Article Preview
TopIntroduction
Resumes play an important role in human career. Resumes are used for employees to find jobs and for HR to select staffs. The demographic information and work experiences are recorded on the resumes. Too many valuable patterns can be explored from resumes.
Visualization techniques have already been used to assist the analysis of humanities (Ware, 2014), which are good at storytelling. Different aspects of humanities visualization are presented in the previous work, such as visualizing traffic data (Shi et al., 2018), table tennis data (Wu et al., 2018), E-commerce data (Kim et al., 2019). But as far as I know, there is almost no visualizing work dedicated to resumes.
Resumes are commercial secrets, so it is very difficult to obtain lots of resumes, which is the biggest difficulty in resume mining and visualization. Through the offline cooperation with a social insurance payment company, we collected 372,829 Chinese resumes working in Beijing with rich and valuable attributes, such as income and Chinese ID number, which are not easily available.

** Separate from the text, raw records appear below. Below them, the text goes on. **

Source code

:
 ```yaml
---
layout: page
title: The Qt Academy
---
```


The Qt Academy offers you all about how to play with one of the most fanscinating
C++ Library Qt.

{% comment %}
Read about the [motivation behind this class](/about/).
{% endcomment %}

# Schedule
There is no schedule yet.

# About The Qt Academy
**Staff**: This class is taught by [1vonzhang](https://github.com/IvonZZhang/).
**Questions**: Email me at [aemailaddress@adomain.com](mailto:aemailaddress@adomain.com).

People in the resumes are of different ages and majors. The decade characteristics and major characteristics should be considered when analyzing and visualizing resumes. To assist resume data mining, 1,837,281 documents in the People’s Daily from May 1946 to December 2015 and the national college entrance examination scores of 42 majors in 27 Beijing universities from 2005 to 2015 are collected to build the multi-source dataset. By the observation of the multi-source dataset, we find that: (1) there are distinct characteristics of the decades in the 1950s, 1960s, 1970s, 1980s; (2) with the development of the decades, different majors have different degrees of attention.

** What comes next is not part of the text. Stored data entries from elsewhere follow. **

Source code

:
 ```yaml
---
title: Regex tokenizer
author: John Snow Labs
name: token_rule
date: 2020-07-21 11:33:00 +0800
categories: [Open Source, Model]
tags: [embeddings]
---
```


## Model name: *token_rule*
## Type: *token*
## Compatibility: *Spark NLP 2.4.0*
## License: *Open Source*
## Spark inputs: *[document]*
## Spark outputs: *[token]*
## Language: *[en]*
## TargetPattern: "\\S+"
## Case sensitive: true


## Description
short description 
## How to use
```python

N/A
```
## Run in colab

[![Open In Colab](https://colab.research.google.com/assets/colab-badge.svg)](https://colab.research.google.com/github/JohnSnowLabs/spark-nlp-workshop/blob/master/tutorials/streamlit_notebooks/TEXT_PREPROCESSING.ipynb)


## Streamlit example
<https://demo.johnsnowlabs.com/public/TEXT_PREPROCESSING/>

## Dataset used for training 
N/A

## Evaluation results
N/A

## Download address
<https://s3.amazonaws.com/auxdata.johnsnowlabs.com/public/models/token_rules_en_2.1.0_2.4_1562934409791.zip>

An interactive visualization system called ResumeVis is developed to explore the correlations among the attributes. From the perspective of job seekers, users can find out the successful experiences of the predecessors. For example, what abilities and work experiences do high-paid persons have. From the perspective of human resources, users can check the attribute distributions. Based on the above data observation, the attention degree of a major reflected by the number of occurrences in the People's Daily and the national college entrance examination is integrated in the system, which can help users predict trends. User-friendly interactions, such as filter elements, reorder attributes, brushing and linking, are integrated to provide an easy-use interface.

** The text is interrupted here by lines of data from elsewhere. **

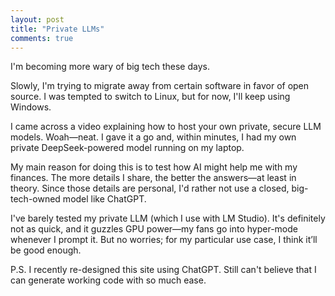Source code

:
 ```yaml
---
layout: post
title: "Private LLMs"
comments: true
---
```


I'm becoming more wary of big tech these days.

Slowly, I'm trying to migrate away from certain software in favor of open source. I was tempted to switch to Linux, but for now, I'll keep using Windows.

I came across a video explaining how to host your own private, secure LLM models. Woah—neat. I gave it a go and, within minutes, I had my own private DeepSeek-powered model running on my laptop.

My main reason for doing this is to test how AI might help me with my finances. The more details I share, the better the answers—at least in theory. Since those details are personal, I'd rather not use a closed, big-tech-owned model like ChatGPT.

I've barely tested my private LLM (which I use with LM Studio). It's definitely not as quick, and it guzzles GPU power—my fans go into hyper-mode whenever I prompt it. But no worries; for my particular use case, I think it’ll be good enough.

P.S. I recently re-designed this site using ChatGPT. Still can't believe that I can generate working code with so much ease.
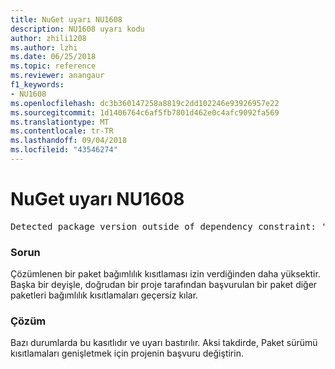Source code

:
 ```yaml
---
title: NuGet uyarı NU1608
description: NU1608 uyarı kodu
author: zhili1208
ms.author: lzhi
ms.date: 06/25/2018
ms.topic: reference
ms.reviewer: anangaur
f1_keywords:
- NU1608
ms.openlocfilehash: dc3b360147258a8819c2dd102246e93926957e22
ms.sourcegitcommit: 1d1406764c6af5fb7801d462e0c4afc9092fa569
ms.translationtype: MT
ms.contentlocale: tr-TR
ms.lasthandoff: 09/04/2018
ms.locfileid: "43546274"
---
```

# <a name="nuget-warning-nu1608"></a>NuGet uyarı NU1608

<pre>Detected package version outside of dependency constraint: 'PackageA' 1.0.0 requires 'PackageB' (= 1.0.0) but version 'PackageB' 2.0.0 was resolved.</pre>

### <a name="issue"></a>Sorun
Çözümlenen bir paket bağımlılık kısıtlaması izin verdiğinden daha yüksektir. Başka bir deyişle, doğrudan bir proje tarafından başvurulan bir paket diğer paketleri bağımlılık kısıtlamaları geçersiz kılar.

### <a name="solution"></a>Çözüm
Bazı durumlarda bu kasıtlıdır ve uyarı bastırılır. Aksi takdirde, Paket sürümü kısıtlamaları genişletmek için projenin başvuru değiştirin.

The main contributions include:
- •
A multi-source dataset is constructed, including 372,829 Chinese resumes with rich and valuable attributes, such as income and Chinese ID number, 1,837,281 documents in the People’s Daily from May 1946 to December 2015 and the national college entrance examination scores of 42 majors in 27 Beijing universities from 2005 to 2015. The data observation of the decade characteristics and major characteristics are explored from the multi-source dataset to assist resume data mining.
- •
A complete interactive visualization system called “ResumeVis” is developed to explore the different aspects of resumes by multi-source data analysis, especially the attribute correlations. In the system, parallel coordinates with multi-valued attributes are proposed, which can show multiple values in one attribute to meet the characteristics of resumes.
The rest of the paper is organized as follows: Section 2 gives related work. Section 3 describes the multi-source data collection. Section 4 describes the observation of multi-source data to explore the decade characteristics and major characteristics. Section 5 designs ResumeVis system. Section 6 shows case studies. Section 7 finally draws the conclusions.